MATERIAL TO PROCESS Start Marker
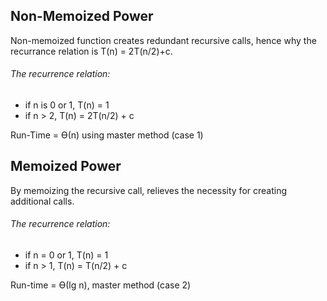 
<h2> Non-Memoized Power </h2>
Non-memoized function creates redundant recursive calls, hence why the recurrance relation is T(n) = 2T(n/2)+c.
<h6> The recurrence relation: </h6>
<ul> <li> if n is 0 or 1, T(n) = 1 </li> <li> if n > 2, T(n) = 2T(n/2) + c </li> </ul>
<p>  Run-Time = Ѳ(n) using master method (case 1) </p>
  
 
<h2> Memoized Power </h2>
<p> By memoizing the recursive call, relieves the necessity for creating additional calls. </p>

<h6> The recurrence relation: </h6>
<ul> 
  <li> if n = 0 or 1, T(n) = 1 </li> 
  <li> if n > 1, T(n) = T(n/2) + c </li> 
</ul>
  <p>Run-time = Ѳ(lg n), master method (case 2)</p>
MATERIAL TO PROCESS End Marker
HOW TO COMPLETE THIS TASK: Word for word, give again the lines from the first entry to the line with "(case 1) </p>", inclusive. Exclude the pictures.

COMPLETED TASK:
<h2> Non-Memoized Power </h2>
Non-memoized function creates redundant recursive calls, hence why the recurrance relation is T(n) = 2T(n/2)+c.
<h6> The recurrence relation: </h6>
<ul> <li> if n is 0 or 1, T(n) = 1 </li> <li> if n > 2, T(n) = 2T(n/2) + c </li> </ul>
<p>  Run-Time = Ѳ(n) using master method (case 1) </p>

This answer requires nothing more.